Destiny catches up with them.
+
"Merlin," Arthur gasps. His chest is rising and falling rapidly with the pain, with the attempt to hide it. Merlin's eyes are filmy, he can't see properly. It's dark in the tent.
"Merlin," Arthur says again, an exasperated tone creeping in; he is struggling to lift his arm and reach out. Merlin is right by him in three steps, dropping on his knees next to the royal cot. He takes Arthur's hand, gripping tight. Arthur grips back, relaxes incrementally. Thank you, he mouths, facing the shadowed canvas roof of the tent, eyes closed, face and throat shining with sweat, stains of blood here and there on his clothes and his skin, bright red and rusty brown.
Merlin feels a scream burning in his throat, a hoarse voiceless testament of grief, his chest tight with suppressing it.
Arthur seems to sense something, or there's a lull in the burn of his wound; his eyes open and when he finds Merlin's eyes, his gaze is clear. One side of his mouth rises in a caricature of the smirk Merlin loves so much. Merlin can't look away even to hide it when the wetness in his eyes spills over and makes two shining tracks on his cheeks.
Arthur's expressions gentles, turns wistful. Not for himself, but for Merlin, Merlin realises, and wants to tear down, burn up; make the forest go up in flames, call down lightning and thunder and raze everything to ground.
"Come, now," is all Arthur says, extricating his hand from Merlin's and reaching to trail his thumb down the trail of tears, then the bitten-sore flesh of Merlin's lower lip. He smiles, small and intimate, and Merlin can't help but grasp his hand again, press it against his lips.
Arthur's hand is calloused, streaked with blood and dirt from days of fighting, but Merlin doesn't taste the soil or the iron, only the crushing sense of loss, looming too near.
Next to Arthur's big, strong hands, Merlin's look white and delicate - skin young and unblemished. If you looked at his face, you'd think the sorcerer was not a day over sixteen. Only if you really look into Merlin's eyes will you have an inkling of the truth, and not many of them do that. Not many of them see that deep. Only Arthur. Always, only Arthur.
Arthur's thoughts seem to travel in the same direction, and he looks up from the juxtaposition of their hands. He smiles again.
"How young will you become? Will the castle be plagued by an impertinent brat, hazardous to all and sundry around him with his childish bursts of experimental magic?"
Merlin swallows. Arthur sounds-so damn hopeful, like already seeing a beloved child running amok in the freedom and safety of a prosperous court. Like he cannot fathom anything changing in his absence; like he cannot imagine Camelot broken.
Merlin can't destroy that faith; can't tell Arthur that without him, there will be no laughter, no justice, no play, no Albion.
He can't lie, either, not to his king. He bends down, touches his mouth to Arthur's, opens his lips just enough to taste; to linger. Arthur sighs into the kiss.
Sighs, and then his grip slackens in Merlin's hand.
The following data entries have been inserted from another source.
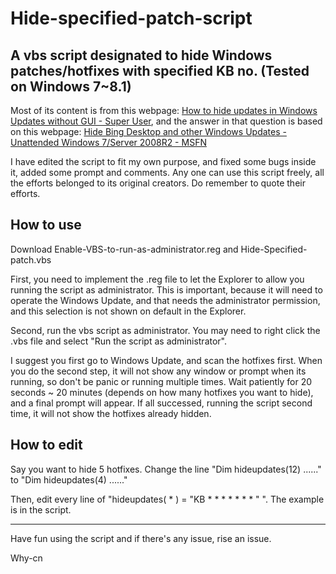 # Hide-specified-patch-script
## A vbs script designated to hide Windows patches/hotfixes with specified KB no. (Tested on Windows 7~8.1)

Most of its content is from this webpage: [How to hide updates in Windows Updates without GUI - Super User](https://superuser.com/questions/722667/how-to-hide-updates-in-windows-updates-without-gui), and the answer in that question is based on this webpage: [Hide Bing Desktop and other Windows Updates - Unattended Windows 7/Server 2008R2 - MSFN](https://msfn.org/board/topic/163162-hide-bing-desktop-and-other-windows-updates/)

I have edited the script to fit my own purpose, and fixed some bugs inside it, added some prompt and comments. 
Any one can use this script freely, all the efforts belonged to its original creators. Do remember to quote their efforts.

## How to use
Download Enable-VBS-to-run-as-administrator.reg and Hide-Specified-patch.vbs  
  
First, you need to implement the .reg file to let the Explorer to allow you running the script as administrator. This is important, because it will need to operate the Windows Update, and that needs the administrator permission, and this selection is not shown on default in the Explorer.  
  
Second, run the vbs script as administrator. You may need to right click the .vbs file and select "Run the script as administrator".  
  
I suggest you first go to Windows Update, and scan the hotfixes first. When you do the second step, it will not show any window or prompt when its running, so don't be panic or running multiple times. Wait patiently for 20 seconds ~ 20 minutes (depends on how many hotfixes you want to hide), and a final prompt will appear. If all successed, running the script second time, it will not show the hotfixes already hidden.

## How to edit
Say you want to hide 5 hotfixes. Change the line "Dim hideupdates(12) ......" to "Dim hideupdates(4) ......"  
  
Then, edit every line of "hideupdates( * ) = "KB * * * * * * * " ". The example is in the script.  
  
---
Have fun using the script and if there's any issue, rise an issue.

Why-cn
Merlin squeezes his eyes shut, leaning his forehead against Arthur's chest. He doesn't hear the heart. He doesn't hear Arthur's heart beating. Arthur's skin is cold and clammy, and his hand in Merlin's is limp.
Merlin throws back his head, and screams. And screams. And screams.
Outside, the wind picks up, forcing knights and squires to their feet, and the blue of the sky is lost behind darkness of storm clouds.
+
"I told you once, some flowers bloom and hibernate, bloom and hibernate," Merlin speaks against Arthur's skin. His voice is rough, almost gone. The sun has winked out. Somewhere, there is a vigil for the fallen king.
"You think I will keep on blooming and hibernating, my dear?"
Arthur is beautiful even in stillness. Merlin has never felt alone with him.
"You are my water, Arthur. Without you, I can only sleep. And wait."